Depending on the home environment and personality of the entrepreneur, working from home can actually reduce productivity.
Demands of other family members or simply being in the proximity of a TV and sofa can serve to draw attention away from work.
Starting up a business can feel quite lonely at times, and the sense of isolation is compounded for entrepreneurs who live alone.
The lack of daily office interaction can reduce morale and overall sense of well-being.
The absence of a physical distinction between work and home can lead to entrepreneurs neglecting their downtime and working at all hours of day and night.
This is particularly a problem if someone does not have a dedicated home office and instead works in their living room, bedroom or kitchen.
Pros and cons of working from a coworking space
Coworking spaces have mushroomed over recent years, partly in response to a growing cadre of freelance workers looking for a low-cost office environment.
Many established businesses choose to switch from traditional offices to shared working hubs to reduce their outgoings and take advantage of collaboration opportunities.
Some of the pros and cons include:
Working from a coworking space helps to maintain a healthy separation between home and work. This can avoid blurring of lines between business and personal life and reduce the risk of overwork and consequent burnout.
Since coworking hubs house a number of different businesses under one roof, there are many opportunities for networking.
In some cases working in a shared space can lead to collaboration, and it generally aids the free flow of ideas.
One of the biggest gripes of freelancers and entrepreneurs starting out on their own is solitude.
Although this depends on the type of business, working from home can be lonely, and many decide to join business hubs so they can have at least some degree of face-to-face interaction.
Although it’s generally much cheaper than renting a dedicated office, coworking spaces can cost at least £100/month and often much more depending on the location and facilities.
Most coworking hubs are only open during traditional working hours (eg Monday-Friday between 9am and 6pm). Anyone with a radically different working routine may struggle to fit into the opening hours.

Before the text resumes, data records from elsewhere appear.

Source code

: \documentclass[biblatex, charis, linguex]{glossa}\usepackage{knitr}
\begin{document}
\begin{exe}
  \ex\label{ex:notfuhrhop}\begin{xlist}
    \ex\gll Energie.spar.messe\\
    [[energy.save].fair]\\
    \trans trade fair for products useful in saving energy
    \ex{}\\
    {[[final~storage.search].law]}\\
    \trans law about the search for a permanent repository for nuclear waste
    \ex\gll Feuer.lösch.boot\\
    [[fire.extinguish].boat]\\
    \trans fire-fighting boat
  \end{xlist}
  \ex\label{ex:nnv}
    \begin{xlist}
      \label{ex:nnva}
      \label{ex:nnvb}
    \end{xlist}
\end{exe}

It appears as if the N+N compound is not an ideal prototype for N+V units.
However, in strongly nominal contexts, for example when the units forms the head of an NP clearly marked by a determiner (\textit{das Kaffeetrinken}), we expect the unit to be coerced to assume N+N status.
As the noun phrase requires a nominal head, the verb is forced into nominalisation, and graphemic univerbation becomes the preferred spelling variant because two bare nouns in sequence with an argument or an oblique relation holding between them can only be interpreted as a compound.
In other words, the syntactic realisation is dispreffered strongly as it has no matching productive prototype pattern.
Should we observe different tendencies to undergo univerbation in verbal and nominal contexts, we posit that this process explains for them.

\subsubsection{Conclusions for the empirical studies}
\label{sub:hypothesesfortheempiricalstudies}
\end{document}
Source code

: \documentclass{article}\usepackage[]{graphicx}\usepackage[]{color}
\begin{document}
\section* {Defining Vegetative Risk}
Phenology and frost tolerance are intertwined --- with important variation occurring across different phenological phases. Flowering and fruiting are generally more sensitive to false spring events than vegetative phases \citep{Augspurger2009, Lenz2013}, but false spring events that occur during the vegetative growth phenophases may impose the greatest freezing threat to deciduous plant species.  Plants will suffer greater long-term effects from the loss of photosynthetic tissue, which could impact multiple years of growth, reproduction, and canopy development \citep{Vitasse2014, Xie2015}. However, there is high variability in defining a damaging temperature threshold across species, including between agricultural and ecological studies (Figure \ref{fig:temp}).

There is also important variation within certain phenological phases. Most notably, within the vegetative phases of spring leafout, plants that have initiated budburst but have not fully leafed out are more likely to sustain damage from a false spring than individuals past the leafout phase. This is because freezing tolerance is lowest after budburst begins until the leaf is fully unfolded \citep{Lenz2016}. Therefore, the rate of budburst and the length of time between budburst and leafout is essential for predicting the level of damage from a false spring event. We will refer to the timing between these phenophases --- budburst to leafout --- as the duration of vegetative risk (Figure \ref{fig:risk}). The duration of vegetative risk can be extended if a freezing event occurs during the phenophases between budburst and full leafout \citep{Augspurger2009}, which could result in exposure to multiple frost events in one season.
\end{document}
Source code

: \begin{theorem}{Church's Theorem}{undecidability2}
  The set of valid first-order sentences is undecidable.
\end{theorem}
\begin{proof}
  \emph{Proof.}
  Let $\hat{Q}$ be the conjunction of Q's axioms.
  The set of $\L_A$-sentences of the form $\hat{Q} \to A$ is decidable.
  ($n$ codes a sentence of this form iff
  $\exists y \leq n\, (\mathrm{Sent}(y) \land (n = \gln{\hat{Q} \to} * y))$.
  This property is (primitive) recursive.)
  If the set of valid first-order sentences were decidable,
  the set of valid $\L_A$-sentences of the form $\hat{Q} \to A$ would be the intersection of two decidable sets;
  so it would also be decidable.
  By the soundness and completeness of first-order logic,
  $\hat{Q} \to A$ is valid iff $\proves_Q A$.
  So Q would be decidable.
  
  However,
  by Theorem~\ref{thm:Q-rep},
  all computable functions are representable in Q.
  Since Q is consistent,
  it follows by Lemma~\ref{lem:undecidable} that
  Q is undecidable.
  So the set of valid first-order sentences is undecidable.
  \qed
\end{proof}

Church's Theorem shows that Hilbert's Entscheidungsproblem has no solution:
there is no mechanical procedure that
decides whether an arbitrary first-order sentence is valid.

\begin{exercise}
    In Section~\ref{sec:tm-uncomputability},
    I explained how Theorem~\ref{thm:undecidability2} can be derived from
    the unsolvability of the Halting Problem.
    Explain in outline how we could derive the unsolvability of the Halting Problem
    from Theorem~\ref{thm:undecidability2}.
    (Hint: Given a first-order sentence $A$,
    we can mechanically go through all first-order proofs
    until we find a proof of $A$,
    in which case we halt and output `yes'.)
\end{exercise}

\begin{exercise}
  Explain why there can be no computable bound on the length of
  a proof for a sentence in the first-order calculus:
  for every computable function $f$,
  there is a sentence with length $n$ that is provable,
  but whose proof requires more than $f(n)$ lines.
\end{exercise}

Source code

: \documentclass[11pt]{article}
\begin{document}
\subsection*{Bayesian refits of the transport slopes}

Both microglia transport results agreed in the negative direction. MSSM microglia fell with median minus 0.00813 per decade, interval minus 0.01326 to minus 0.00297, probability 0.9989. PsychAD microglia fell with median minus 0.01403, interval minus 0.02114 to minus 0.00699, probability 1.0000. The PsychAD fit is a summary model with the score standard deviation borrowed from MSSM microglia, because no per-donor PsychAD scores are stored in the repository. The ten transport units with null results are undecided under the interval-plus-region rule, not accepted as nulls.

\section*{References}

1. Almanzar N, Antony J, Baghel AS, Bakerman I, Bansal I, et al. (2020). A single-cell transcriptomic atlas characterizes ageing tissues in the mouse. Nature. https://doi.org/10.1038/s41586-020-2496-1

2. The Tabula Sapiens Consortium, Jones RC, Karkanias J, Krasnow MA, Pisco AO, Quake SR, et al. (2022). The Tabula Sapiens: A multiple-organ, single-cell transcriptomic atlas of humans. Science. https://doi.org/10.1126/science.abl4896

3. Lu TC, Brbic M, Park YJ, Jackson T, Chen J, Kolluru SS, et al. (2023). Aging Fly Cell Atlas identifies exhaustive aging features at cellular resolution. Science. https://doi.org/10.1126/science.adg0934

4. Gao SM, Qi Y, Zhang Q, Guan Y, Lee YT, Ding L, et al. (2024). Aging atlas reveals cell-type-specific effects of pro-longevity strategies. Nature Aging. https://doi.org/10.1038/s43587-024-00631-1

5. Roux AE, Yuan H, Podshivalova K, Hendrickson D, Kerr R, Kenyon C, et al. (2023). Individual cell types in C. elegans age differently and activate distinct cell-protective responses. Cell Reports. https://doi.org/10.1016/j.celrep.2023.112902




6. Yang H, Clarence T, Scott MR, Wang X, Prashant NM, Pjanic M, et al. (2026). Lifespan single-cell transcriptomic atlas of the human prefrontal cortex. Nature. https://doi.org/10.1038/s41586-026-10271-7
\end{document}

The regular distractions of an office environment are naturally present in a coworking space, notably people talking on mobile phones or having video conferencing calls.
Some places offer quiet zones and meeting rooms to cater for those who require a more serene environment.
Are there any other working location options for startups?
Aside from working from home or using a coworking space, there are some alternative options for entrepreneurs looking for a place to work:
- Dedicated office – if there is a generous budget (eg as a result of seed investment) it may be possible to rent a dedicated office for a business. This can be more appropriate than a coworking space if there are other business partners or employees at the outset, but in the case of a sole entrepreneur, it will have both the negatives of adding cost and reducing opportunities for networking and social interaction.
- Coffee bars – digital nomads have been taking advantage of free WiFi in cafes well before coworking spaces became popular. The suitability of working from a coffee bar varies drastically and will depend on a number of factors such as the type of clientele, quality of internet and seating, and the willingness of the management to allow customers to work on their laptops.
- Library – many public libraries have closed down over recent years, but most libraries will allow members of the public to use their free WiFi. However, phone calls will generally not be permitted.
Please note: When using public WiFi in coffee bars and libraries, care should be taken to ensure it is sufficiently secure. It is often safer to use your phone’s 4G connection to create a hotspot.